Disfrutando esos olores y sensaciones se pasaba el último susto al llegar a la curva, que el bus hacía bruscamente, en el quiosco ese que se llamaba Templo de la Música. Ahí lo que más llamaba la atención, luego de ver la fuente al inicio de Parque Morazán y el Edificio Metálico, eran los vitrales de la casa bonita a la izquierda, antes de que la atención fuera completamente capturada por los cisnes negros del parque japonés o chino –cada quien le llamaba como quería, o un día de una forma y otro de otra-.

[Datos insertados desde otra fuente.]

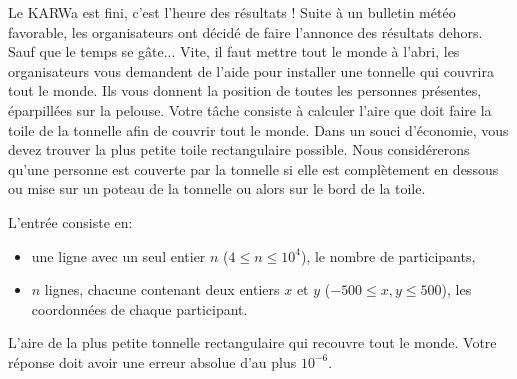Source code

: \problemname{\problemyamlname}


\newcommand{\maxn}{10^4}

Le KARWa est fini, c'est l'heure des résultats ! Suite à un bulletin météo favorable, les organisateurs ont décidé de faire l'annonce des résultats dehors. Sauf que le temps se gâte... Vite, il faut mettre tout le monde à l'abri, les organisateurs vous demandent de l'aide pour installer une tonnelle qui couvrira tout le monde.
Ils vous donnent la position de toutes les personnes présentes, éparpillées sur la pelouse. Votre tâche consiste à calculer l'aire que doit faire la toile de la tonnelle afin de couvrir tout le monde. Dans un souci d'économie, vous devez trouver la plus petite toile rectangulaire possible.
Nous considérerons qu'une personne est couverte par la tonnelle si elle est complètement en dessous ou mise sur un poteau de la tonnelle ou alors sur le bord de la toile.

\begin{Input}
  L'entrée consiste en:
  \begin{itemize}
    \item une ligne avec un seul entier \(n\) (\(4 \leq n \leq \maxn\)), le nombre de participants,
    \item \(n\) lignes, chacune contenant deux entiers \(x\) et \(y\) (\(-500 \leq x, y \leq 500\)), les coordonnées de chaque participant.
  \end{itemize}
\end{Input}

\begin{Output}
  L'aire de la plus petite tonnelle rectangulaire qui recouvre tout le monde.
  Votre réponse doit avoir une erreur absolue d'au plus $10^{-6}$.
\end{Output}
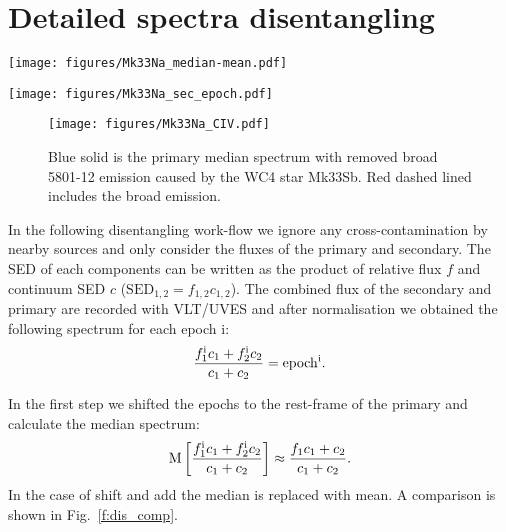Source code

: \documentclass[fleqn,usenatbib]{mnras}
\begin{document}
\section{Detailed spectra disentangling}
\label{s:dsd}
\begin{figure*}
	\texttt{[image: figures/Mk33Na\_median-mean.pdf]}
	\caption{Blue solid line is the primary median spectrum while red dashed line is the averaged spectrum over all epochs (shift and add). Both spectra are similar, but the averaged spectrum (red dashed line) contains more artefacts.\label{f:dis_comp}}
\end{figure*}
\begin{figure*}
	\texttt{[image: figures/Mk33Na\_sec\_epoch.pdf]}
	\caption{Random epoch divided by the primary median spectrum. The spectrum largely shows the spectral features of the secondary.\label{f:dis_med_sec}}
\end{figure*}
\begin{figure}
	\texttt{[image: figures/Mk33Na\_CIV.pdf]}
	\caption{Blue solid is the primary median spectrum with removed broad \,5801-12 emission caused by the WC4 star Mk33Sb. Red dashed lined includes the broad  emission.\label{f:dis_wc}}
\end{figure}


In the following disentangling work-flow we ignore any cross-contamination by nearby sources and only consider the fluxes of the primary and secondary. The SED of each components can be written as the product of relative flux $f$ and continuum SED $c$ ($\mathrm{SED_{1,2}} = f_{1,2} c_{1,2}$). The combined flux of the secondary and primary are recorded with VLT/UVES and after normalisation we obtained the following spectrum for each epoch i:
\begin{equation}
\frac{f^{\rm i}_1 c_1 + f^{\rm i}_2 c_2}{c_1 + c_2} = \mathrm{epoch^i}.
\end{equation}

In the first step we shifted the epochs to the rest-frame of the primary and calculate the median spectrum:
\begin{equation}
\mathrm{M}\left[ \frac{f^{\rm i}_1 c_1 + f^{\rm i}_2 c_2}{c_1 + c_2} \right] \approx \frac{f_1 c_1 +c_2}{c_1 + c_2}.\label{e:dis_pri}
\end{equation}
In the case of shift and add \citep[e.g.][]{gonzalez2006} the median is replaced with mean. A comparison is shown in Fig.~\ref{f:dis_comp}.
\end{document}
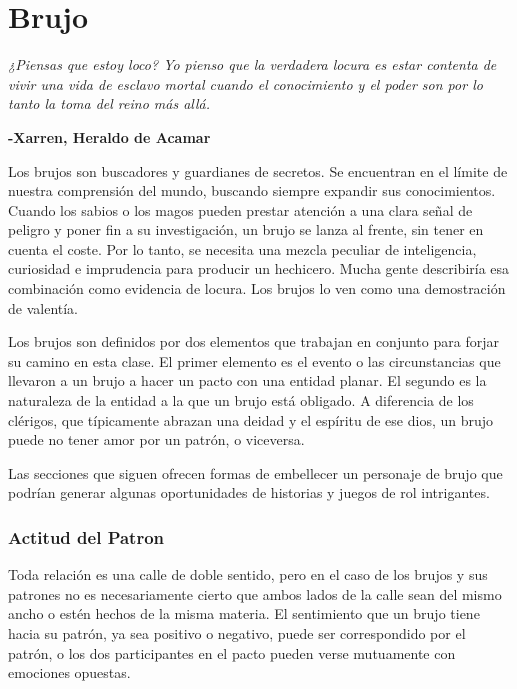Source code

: \documentclass[a4paper,twocolumn,openany,10pt]{dndbook}
\begin{document}
\section{Brujo}
\begin{quotebox}
	\textit{¿Piensas que estoy loco? Yo pienso que la verdadera locura es estar contenta de vivir una vida de esclavo mortal
	cuando el conocimiento y el poder son por lo tanto la toma del reino más allá. }

	\begin{flushright}
	\textbf{-Xarren, Heraldo de Acamar}
	\end{flushright}
\end{quotebox}

Los brujos son buscadores y guardianes de secretos. Se encuentran en el límite de nuestra comprensión del mundo, buscando
siempre expandir sus conocimientos. Cuando los sabios o los magos pueden prestar atención a una clara señal de peligro y poner
fin a su investigación, un brujo se lanza al frente, sin tener en cuenta el coste. Por lo tanto, se necesita una mezcla peculiar
de inteligencia, curiosidad e imprudencia para producir un hechicero. Mucha gente describiría esa combinación como evidencia de
locura. Los brujos lo ven como una demostración de valentía.

Los brujos son definidos por dos elementos que trabajan en conjunto para forjar su camino en esta clase. El primer elemento es
el evento o las circunstancias que llevaron a un brujo a hacer un pacto con una entidad planar. El segundo es la naturaleza de
la entidad a la que un brujo está obligado. A diferencia de los clérigos, que típicamente abrazan una deidad y el espíritu de
ese dios, un brujo puede no tener amor por un patrón, o viceversa.

Las secciones que siguen ofrecen formas de embellecer un personaje de brujo que podrían generar algunas oportunidades de
historias y juegos de rol intrigantes. 

\subsubsection*{Actitud del Patron}
Toda relación es una calle de doble sentido, pero en el caso de los brujos y sus patrones no es necesariamente cierto que ambos
lados de la calle sean del mismo ancho o estén hechos de la misma materia. El sentimiento que un brujo tiene hacia su patrón,
ya sea positivo o negativo, puede ser correspondido por el patrón, o los dos participantes en el pacto pueden verse mutuamente
con emociones opuestas.
\end{document}
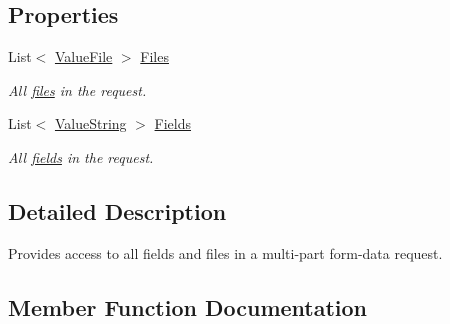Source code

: \subsection*{Properties}
\begin{DoxyCompactItemize}
\item 
List$<$ \hyperlink{classCqrs_1_1WebApi_1_1Formatters_1_1FormMultipart_1_1Infrastructure_1_1FormData_1_1ValueFile}{Value\+File} $>$ \hyperlink{classCqrs_1_1WebApi_1_1Formatters_1_1FormMultipart_1_1Infrastructure_1_1FormData_a09da7b76f703fc20899051d9d9ed17b0_a09da7b76f703fc20899051d9d9ed17b0}{Files}
\begin{DoxyCompactList}\small\item\em All \hyperlink{classCqrs_1_1WebApi_1_1Formatters_1_1FormMultipart_1_1Infrastructure_1_1FormData_1_1ValueFile}{files} in the request. \end{DoxyCompactList}\item 
List$<$ \hyperlink{classCqrs_1_1WebApi_1_1Formatters_1_1FormMultipart_1_1Infrastructure_1_1FormData_1_1ValueString}{Value\+String} $>$ \hyperlink{classCqrs_1_1WebApi_1_1Formatters_1_1FormMultipart_1_1Infrastructure_1_1FormData_a91cfdcbb3a074aadee7e7fc228c04a6a_a91cfdcbb3a074aadee7e7fc228c04a6a}{Fields}
\begin{DoxyCompactList}\small\item\em All \hyperlink{classCqrs_1_1WebApi_1_1Formatters_1_1FormMultipart_1_1Infrastructure_1_1FormData_1_1ValueString}{fields} in the request. \end{DoxyCompactList}\end{DoxyCompactItemize}


\subsection{Detailed Description}
Provides access to all fields and files in a multi-\/part form-\/data request. 



\subsection{Member Function Documentation}
\mbox{\label{classCqrs_1_1WebApi_1_1Formatters_1_1FormMultipart_1_1Infrastructure_1_1FormData_a901e35133be31392947951d78632e593_a901e35133be31392947951d78632e593}} 
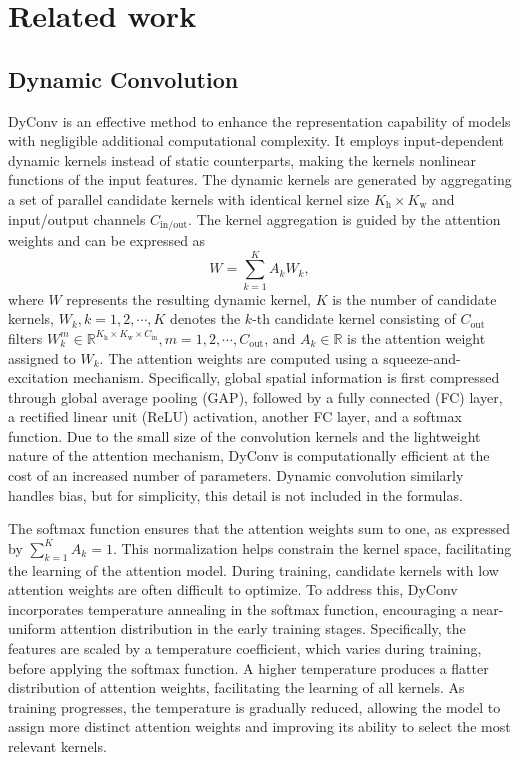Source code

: \section{Related work \label{sec2}
}
\subsection{Dynamic Convolution \label{sec2.1}}
DyConv \cite{chen2020dynamic} is an effective method to enhance the representation capability of models with negligible additional computational complexity. It employs input-dependent dynamic kernels instead of static counterparts, making the kernels nonlinear functions of the input features. The dynamic kernels are generated by aggregating a set of parallel candidate kernels with identical kernel size $K_\text{h} \times K_\text{w}$ and input/output channels  $C_{\text{in/out}}$. The kernel aggregation is guided by the attention weights and can be expressed as
\begin{equation}
    W = \sum_{k=1}^{K} A_k W_k,
    \label{eq.1}
\end{equation}
where $W$ represents the resulting dynamic kernel, $K$ is the number of candidate kernels, $W_k, k=1,2,\cdots,K$ denotes the $k$-th candidate kernel consisting of $C_{\text{out}}$ filters $W_k^m \in \mathbb{R}^{K_\text{h} \times K_\text{w} \times C_{\text{in}}}, m=1,2,\cdots,C_{\text{out}}$, and $A_k \in \mathbb{R}$ is the attention weight assigned to $W_k$. The attention weights are computed using a squeeze-and-excitation mechanism. Specifically, global spatial information is first compressed through global average pooling (GAP), followed by a fully connected (FC) layer, a rectified linear unit (ReLU) activation, another FC layer, and a softmax function. Due to the small size of the convolution kernels and the lightweight nature of the attention mechanism, DyConv is computationally efficient at the cost of an increased number of parameters. Dynamic convolution similarly handles bias, but for simplicity, this detail is not included in the formulas.

The softmax function ensures that the attention weights sum to one, as expressed by $\sum_{k=1}^{K} A_k = 1$. This normalization helps constrain the kernel space, facilitating the learning of the attention model. During training, candidate kernels with low attention weights are often difficult to optimize. To address this, DyConv incorporates temperature annealing in the softmax function, encouraging a near-uniform attention distribution in the early training stages. Specifically, the features are scaled by a temperature coefficient, which varies during training, before applying the softmax function. A higher temperature produces a flatter distribution of attention weights, facilitating the learning of all kernels. As training progresses, the temperature is gradually reduced, allowing the model to assign more distinct attention weights and improving its ability to select the most relevant kernels.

El Lirio Blanco se adentraba entonces en el bullicio del comercio citadino y concluía su ruta frente al Mercado Borbón, dónde el ruido crecía pues las ventas de verduras y frutas abarrotaban las calles y aceras. Doña Dora tomaba con fuerza mi mano y cuidaba su bolso para llegar a salvo a la esquina noroeste del Mercado Central, precisamente en la esquina dónde el olor a cueros lo llenaba todo y pasábamos cerca del tramo de los moravianos Hidalgo, talabarteros por generaciones, para seguir hacia la salida por la avenida central, al sur, pasando por el indispensable saludo a los parientes que tenían también su tramito.

Las compras iniciaban entonces en las cuadras cercanas al mercado, pero ya en la avenida central, y podíamos pasarnos horas viendo cortes y telas en Simón, El Globo o quizás, cuando había más dinero, en La Gloria, o pasamanería en La Españolita –sobre el Pasaje Jiménez-, pero igual, en cualquiera de las tiendas, los colores y olores cambiaban sustancialmente y era deslumbrante admirar las paredes repletas de texturas, tonos y formas múltiples y sentir el olor a nuevo de las que se desplegaban en los mostradores. La vuelta al bus podía ser por el costado este del mercado para pasar por la esquina de las flores y las hierbas que iluminaban todos los sentidos de nuevo, con un cambio radical solo comparable con el paso, a media cuadra hacia la parada de buses, por la zona de las pescaderías.

El viaje de compras se convertía en toda una aventura maravillosa de cambios de ambiente y con ello, lejos de resultar aburrida, era una experiencia que recordaría cada vez que fuera de compras, incluso, cuando luego de horas no comprara nada. Todavía sigo disfrutando esos cambios de ambiente y me sigue costando decidirme al comprar, luego de comparar precios, calidades y posibilidades hasta en los artículos más insignificantes.

Excepto con los libros o la música, cada vez que voy de compras paso horas o días disfrutando del ir de compras, más que del comprar propiamente tal y mantengo igual fidelidad a los mismos productos y rutinas por décadas. Tanto que a veces me regalan unos zapatos para que deje, por fin, esos mismos que tienen añales y sigo utilizando las mismas chancletas de siempre.

Como no uso colonias ni perfumes y no me afeito desde el final de mi adolescencia, pues coincidí con la moda de las barbas setenteras, no soy comprador de esos productos y sigo utilizando el mismo tipo de desodorante desde hace cuarenta años.

Y no me ha ido mal, mis parejas no sienten que alguien las presione, abandone o incomode cuando se trata de salir de compras, gracias quizás a su suegra. De hecho nunca se quejan ni de mi compañía en las tiendas, ni del simplón y usual desodorante, así que no parece justo echarle la culpa de las rupturas al desodorante.